En mayo de 2016 realicé mi último viaje analógico. Vale decir, un mes y medio lanzado a recorrer una porción considerable de Japón, dotado tan solo de un billete multiuso (Japan Rail Pass) que me permitía acceder por el plazo abonado a todas las conexiones ferroviarias que quisiera (incluido el descomunal tren bala Shinkansen) y algunas líneas circulares del metro, más un listado en mi libreta de los sitios para hospedarme que ya había contratado antes de la partida (ordenados por fechas, con los códigos de acceso electrónico al alojamiento y un mail de contacto). Debería agregar que en ciudades como Tokio, la representación topográfica del terreno la vuelve serpenteante, nutrida con callejones que inician en el llano y culminan en pendiente, se entrelazan con avenidas robustas, diagonales interminables, y por si fuera poco las rotulaciones domiciliarias distan mucho de las empleadas en Buenos Aires, por ejemplo, las calles no tienen nombre, ostentan una estructura que se compone de tres números: el distrito al que pertenece la casa o edificio, la manzana y la propia casa o edificio. De manera que resultó ser una experiencia enriquecedora y aterradora a la vez. Escribí sobre aquello en un texto que titulé “Mapa papel” (https://www.perfil.com/noticias/columnistas/mapa-papel.phtml). Al año siguiente volví a insistir con Asia, pero en Vietnam decidí que comenzaría mi nueva etapa como viajero digital. Me recuerdo recostado en una reposera en la playa de An Bang, en Hoi An, bebiendo cerveza Saigón, mientras con el teléfono realizaba compras de pasajes y hoteles para cumplir con los siguientes pasos del periplo planificado. Nada más simple.

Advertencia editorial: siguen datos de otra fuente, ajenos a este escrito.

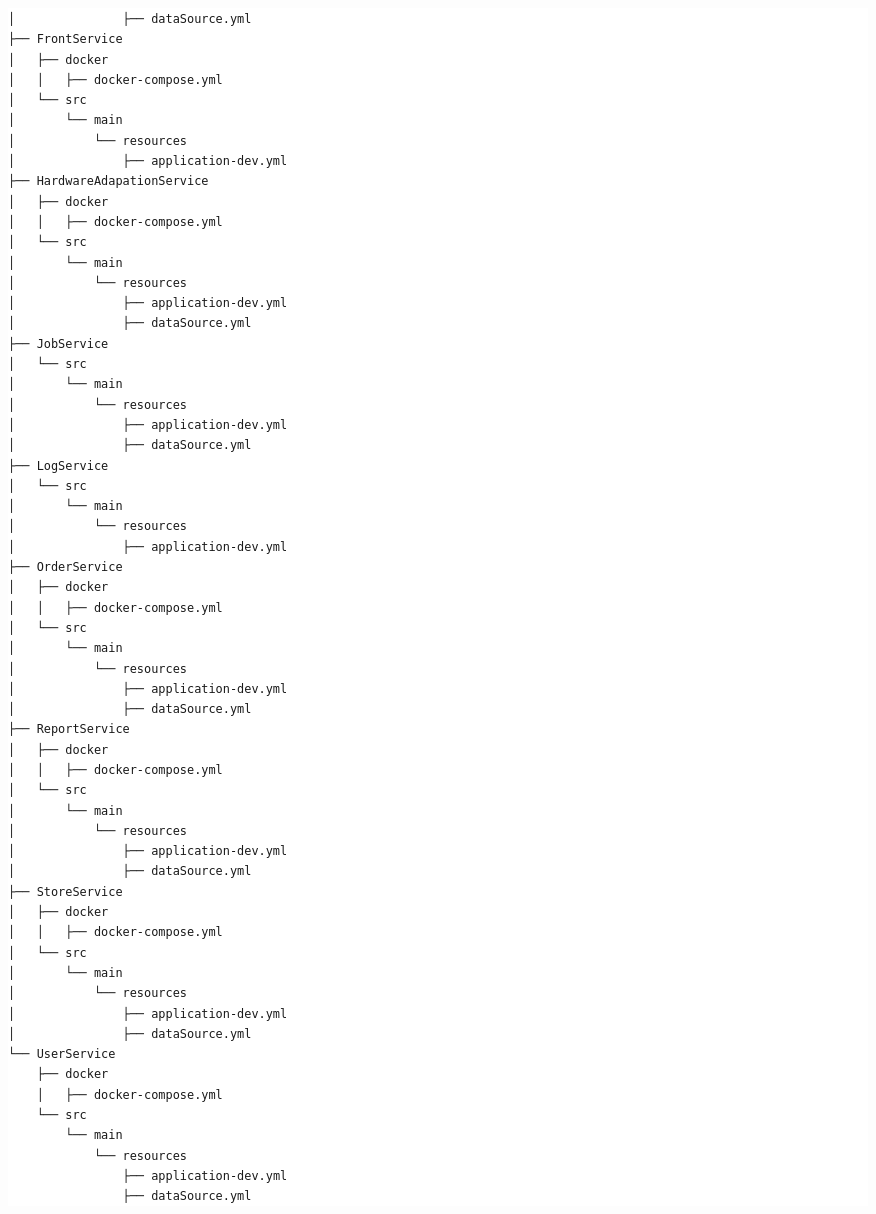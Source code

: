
 ```
│               ├── dataSource.yml
├── FrontService
│   ├── docker
│   │   ├── docker-compose.yml
│   └── src
│       └── main
│           └── resources
│               ├── application-dev.yml
├── HardwareAdapationService
│   ├── docker
│   │   ├── docker-compose.yml
│   └── src
│       └── main
│           └── resources
│               ├── application-dev.yml
│               ├── dataSource.yml
├── JobService
│   └── src
│       └── main
│           └── resources
│               ├── application-dev.yml
│               ├── dataSource.yml
├── LogService
│   └── src
│       └── main
│           └── resources
│               ├── application-dev.yml
├── OrderService
│   ├── docker
│   │   ├── docker-compose.yml
│   └── src
│       └── main
│           └── resources
│               ├── application-dev.yml
│               ├── dataSource.yml
├── ReportService
│   ├── docker
│   │   ├── docker-compose.yml
│   └── src
│       └── main
│           └── resources
│               ├── application-dev.yml
│               ├── dataSource.yml
├── StoreService
│   ├── docker
│   │   ├── docker-compose.yml
│   └── src
│       └── main
│           └── resources
│               ├── application-dev.yml
│               ├── dataSource.yml
└── UserService
    ├── docker
    │   ├── docker-compose.yml
    └── src
        └── main
            └── resources
                ├── application-dev.yml
                ├── dataSource.yml
```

En marzo de 2020, la declaración universal de la pandemia me encontró en Áqaba, costas doradas del Mar Rojo, en el rincón sureste de Jordania. Mi teléfono, que hasta entonces había respondido de la manera programada, dejó de funcionar. Afino: las funciones estaban operativas, solo que ya no me servía para lo que necesitaba en ese momento. No logré sacar pasajes para escapar del cierre fronterizo; tampoco dar en la aplicación con algún responsable de la rentadora del auto para consultarle si podía dejarlo antes del día y horario convenido. De manera que decidí por primera vez chatear con un bot. Ninguna de sus respuestas clausuraban mis consultas. Necesitaba, y con urgencia, dar con un rostro humano para resolver aquello. Fue así que me subí al coche y cabalgué algo más de tres horas por el desierto jordano en un trayecto que tendría que haber realizado en seis. Como sea, finalmente di con un espécimen algo hostil, pero humano, y luego de trenzar una discusión y ensanchar la billetera, pude salir. Días después, mientras esperaba en España el vuelo de repatriación que me depositara en Buenos Aires, volví a establecer contacto con un bot, el que trabajaba entonces para Aerolíneas Argentinas (no sé si hoy seguirá siendo el mismo). Otra experiencia frustrante.
Mientras enhebro estas líneas me encuentro en el margen suroeste del río Elba, en Dresde, Alemania. El día está espléndido, veintitrés grados acompasan la brisa decidida que acabó por expulsar unas minúsculas nubes matinales. En los alrededores del Zwinger, un contingente de jubilados alemanes recibe los primeros informes del guía. Una tarde de lo más corriente. Sin embargo, todo comenzará a desmoronarse.